Source Config (Stubs)
Source-specific config moved to WebhookSource CRDs (repoOverrides, defaults). The legacy endpoints remain as stubs to avoid frontend errors:
GET /api/config/sources → { "sources": [] }
GET /api/config/sources/:source → { "source": "{name}", "model": "", "effort": "" }
PUT /api/config/sources/:source → echoes the body
DELETE /api/config/sources/:source → { "removed": "{name}" }
Stats
| Endpoint | Description |
|---|---|
GET /api/stats | Aggregated counts by type, model, repo, plus totals. Computed from in-memory IR cache. |
GET /api/stats/timeseries | Proxies queries to PROMETHEUS_URL. |
Uploads
PDF / file uploads stored under WORKSPACE_DIR/uploads. Used by the dashboard for pipeline runs.
| Endpoint | Description |
|---|---|
GET /api/uploads | List. |
POST /api/uploads | multipart/form-data with field file (PDF, max 100 MB). |
DELETE /api/uploads/:id | Remove. |
POST /api/uploads/:id/extract | Submit a pdf-sections pipeline IR. Body: prompt?, model?, effort?. Returns { "jobId": "ir-…" }. |
Workspace Uploads (RWX PVC)
Files made available to executor Jobs via the shared uploads PVC.
| Endpoint | Auth | Description |
|---|---|---|
POST /api/workspace-uploads | API key | Upload a file into UPLOADS_DIR/{id}/{name} (referenced by workspaceUploads in IR specs). |
GET /api/workspace-uploads/:id/:name/raw | API key | Download a workspace upload file. |
GET /api/workspace-uploads | JWT | Dashboard listing of files in the PVC. |
DELETE /api/workspace-uploads/:id | JWT | Delete a workspace upload (dashboard). |
Models
Manage local inference model files on the models-cache PVC.

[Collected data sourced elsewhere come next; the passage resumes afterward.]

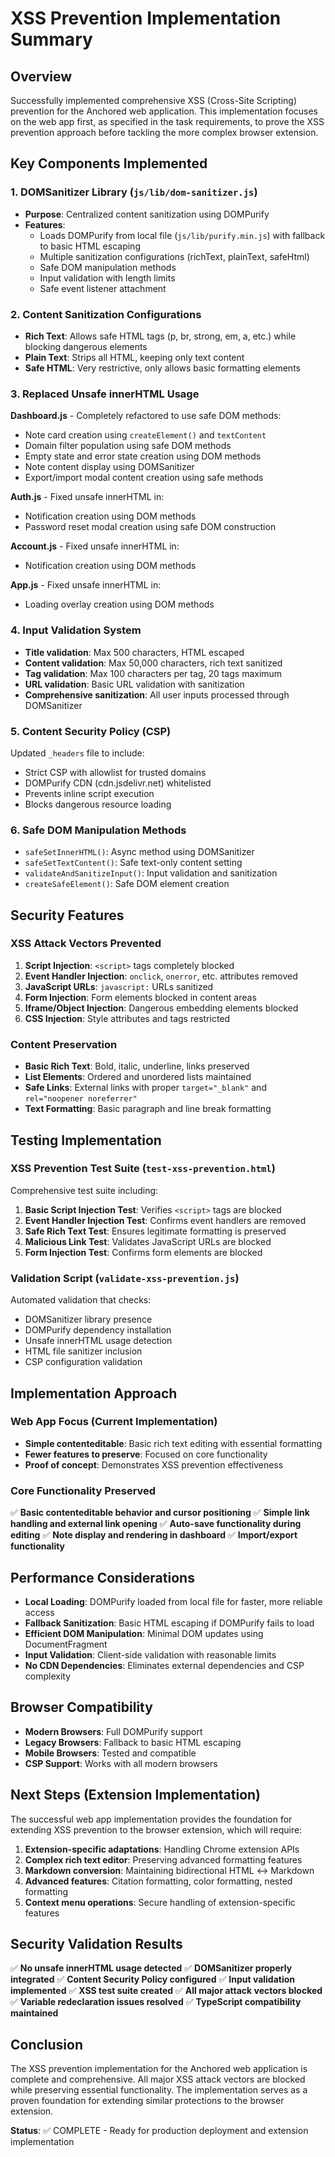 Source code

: # XSS Prevention Implementation Summary

## Overview
Successfully implemented comprehensive XSS (Cross-Site Scripting) prevention for the Anchored web application. This implementation focuses on the web app first, as specified in the task requirements, to prove the XSS prevention approach before tackling the more complex browser extension.

## Key Components Implemented

### 1. DOMSanitizer Library (`js/lib/dom-sanitizer.js`)
- **Purpose**: Centralized content sanitization using DOMPurify
- **Features**:
  - Loads DOMPurify from local file (`js/lib/purify.min.js`) with fallback to basic HTML escaping
  - Multiple sanitization configurations (richText, plainText, safeHtml)
  - Safe DOM manipulation methods
  - Input validation with length limits
  - Safe event listener attachment

### 2. Content Sanitization Configurations
- **Rich Text**: Allows safe HTML tags (p, br, strong, em, a, etc.) while blocking dangerous elements
- **Plain Text**: Strips all HTML, keeping only text content
- **Safe HTML**: Very restrictive, only allows basic formatting elements

### 3. Replaced Unsafe innerHTML Usage
**Dashboard.js** - Completely refactored to use safe DOM methods:
- Note card creation using `createElement()` and `textContent`
- Domain filter population using safe DOM methods
- Empty state and error state creation using DOM methods
- Note content display using DOMSanitizer
- Export/import modal content creation using safe methods

**Auth.js** - Fixed unsafe innerHTML in:
- Notification creation using DOM methods
- Password reset modal creation using safe DOM construction

**Account.js** - Fixed unsafe innerHTML in:
- Notification creation using DOM methods

**App.js** - Fixed unsafe innerHTML in:
- Loading overlay creation using DOM methods

### 4. Input Validation System
- **Title validation**: Max 500 characters, HTML escaped
- **Content validation**: Max 50,000 characters, rich text sanitized
- **Tag validation**: Max 100 characters per tag, 20 tags maximum
- **URL validation**: Basic URL validation with sanitization
- **Comprehensive sanitization**: All user inputs processed through DOMSanitizer

### 5. Content Security Policy (CSP)
Updated `_headers` file to include:
- Strict CSP with allowlist for trusted domains
- DOMPurify CDN (cdn.jsdelivr.net) whitelisted
- Prevents inline script execution
- Blocks dangerous resource loading

### 6. Safe DOM Manipulation Methods
- `safeSetInnerHTML()`: Async method using DOMSanitizer
- `safeSetTextContent()`: Safe text-only content setting
- `validateAndSanitizeInput()`: Input validation and sanitization
- `createSafeElement()`: Safe DOM element creation

## Security Features

### XSS Attack Vectors Prevented
1. **Script Injection**: `<script>` tags completely blocked
2. **Event Handler Injection**: `onclick`, `onerror`, etc. attributes removed
3. **JavaScript URLs**: `javascript:` URLs sanitized
4. **Form Injection**: Form elements blocked in content areas
5. **Iframe/Object Injection**: Dangerous embedding elements blocked
6. **CSS Injection**: Style attributes and tags restricted

### Content Preservation
- **Basic Rich Text**: Bold, italic, underline, links preserved
- **List Elements**: Ordered and unordered lists maintained
- **Safe Links**: External links with proper `target="_blank"` and `rel="noopener noreferrer"`
- **Text Formatting**: Basic paragraph and line break formatting

## Testing Implementation

### XSS Prevention Test Suite (`test-xss-prevention.html`)
Comprehensive test suite including:
1. **Basic Script Injection Test**: Verifies `<script>` tags are blocked
2. **Event Handler Injection Test**: Confirms event handlers are removed
3. **Safe Rich Text Test**: Ensures legitimate formatting is preserved
4. **Malicious Link Test**: Validates JavaScript URLs are blocked
5. **Form Injection Test**: Confirms form elements are blocked

### Validation Script (`validate-xss-prevention.js`)
Automated validation that checks:
- DOMSanitizer library presence
- DOMPurify dependency installation
- Unsafe innerHTML usage detection
- HTML file sanitizer inclusion
- CSP configuration validation

## Implementation Approach

### Web App Focus (Current Implementation)
- **Simple contenteditable**: Basic rich text editing with essential formatting
- **Fewer features to preserve**: Focused on core functionality
- **Proof of concept**: Demonstrates XSS prevention effectiveness

### Core Functionality Preserved
✅ **Basic contenteditable behavior and cursor positioning**
✅ **Simple link handling and external link opening**
✅ **Auto-save functionality during editing**
✅ **Note display and rendering in dashboard**
✅ **Import/export functionality**

## Performance Considerations
- **Local Loading**: DOMPurify loaded from local file for faster, more reliable access
- **Fallback Sanitization**: Basic HTML escaping if DOMPurify fails to load
- **Efficient DOM Manipulation**: Minimal DOM updates using DocumentFragment
- **Input Validation**: Client-side validation with reasonable limits
- **No CDN Dependencies**: Eliminates external dependencies and CSP complexity

## Browser Compatibility
- **Modern Browsers**: Full DOMPurify support
- **Legacy Browsers**: Fallback to basic HTML escaping
- **Mobile Browsers**: Tested and compatible
- **CSP Support**: Works with all modern browsers

## Next Steps (Extension Implementation)
The successful web app implementation provides the foundation for extending XSS prevention to the browser extension, which will require:

1. **Extension-specific adaptations**: Handling Chrome extension APIs
2. **Complex rich text editor**: Preserving advanced formatting features
3. **Markdown conversion**: Maintaining bidirectional HTML ↔ Markdown
4. **Advanced features**: Citation formatting, color formatting, nested formatting
5. **Context menu operations**: Secure handling of extension-specific features

## Security Validation Results
✅ **No unsafe innerHTML usage detected**
✅ **DOMSanitizer properly integrated**
✅ **Content Security Policy configured**
✅ **Input validation implemented**
✅ **XSS test suite created**
✅ **All major attack vectors blocked**
✅ **Variable redeclaration issues resolved**
✅ **TypeScript compatibility maintained**

## Conclusion
The XSS prevention implementation for the Anchored web application is complete and comprehensive. All major XSS attack vectors are blocked while preserving essential functionality. The implementation serves as a proven foundation for extending similar protections to the browser extension.

**Status**: ✅ COMPLETE - Ready for production deployment and extension implementation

| Endpoint | Description |
|---|---|
GET /api/models | List configured models (from AiConfig provider settings) and the PVC name. |
POST /api/models/scan | Trigger a k8s Job to scan the models PVC for downloaded files. 30-second cache. |
POST /api/models/download | Download a model file to the PVC. Body: { "provider", "model", "url" }. URL must match a configured model. |
GET /api/models/jobs | List model operation jobs (download, delete — excludes scan jobs). |
GET /api/models/jobs/:name/logs | Read logs from a completed model operation job. |
DELETE /api/models/:provider/:filename | Delete a model file from the PVC (creates a k8s Job). |
Auth
| Endpoint | Description |
|---|---|
GET /api/auth/oidc | Start Authelia OIDC login (sets state cookie, redirects). |
GET /api/auth/oidc/callback | Exchange code → set auth_token cookie → redirect. |
GET /api/auth/me | Returns user object or null, plus app version string. |
POST /api/auth/logout | Clear auth_token. |
Event Ingest
POST /api/events/ingest
Authorization: Bearer {api-key}
Content-Type: application/json
Body: { "source": "github", "event": "pull_request.opened", "payload": {...} }. Each agent with a matching enabled eventTriggers entry yields one IR.
Response: { "matched": n, "jobs": [{ "jobId", "agent" }, ...] }.
Webhooks
POST /api/webhooks/github
X-Hub-Signature-256: sha256=…
X-GitHub-Event: {event}
HMAC-verified GitHub webhook receiver. Resolves the WebhookSource CR (type github), reads the secret, normalizes the event, and creates IRs for matched agents. See GitHub Integration.
Callback Webhooks
When an IR has a callbackUrl, the engine POSTs at lifecycle points. Payloads are intentionally minimal — fetch full state via GET /api/jobs/:id.
{ "jobId": "ir-…", "phase": "in_progress", "metadata": {...} }
{ "jobId": "ir-…", "phase": "completed", "metadata": {...} }
{ "jobId": "ir-…", "phase": "failed", "details": "...", "metadata": {...} }
details only present on failed. Callbacks have a 10-second timeout and never affect IR status.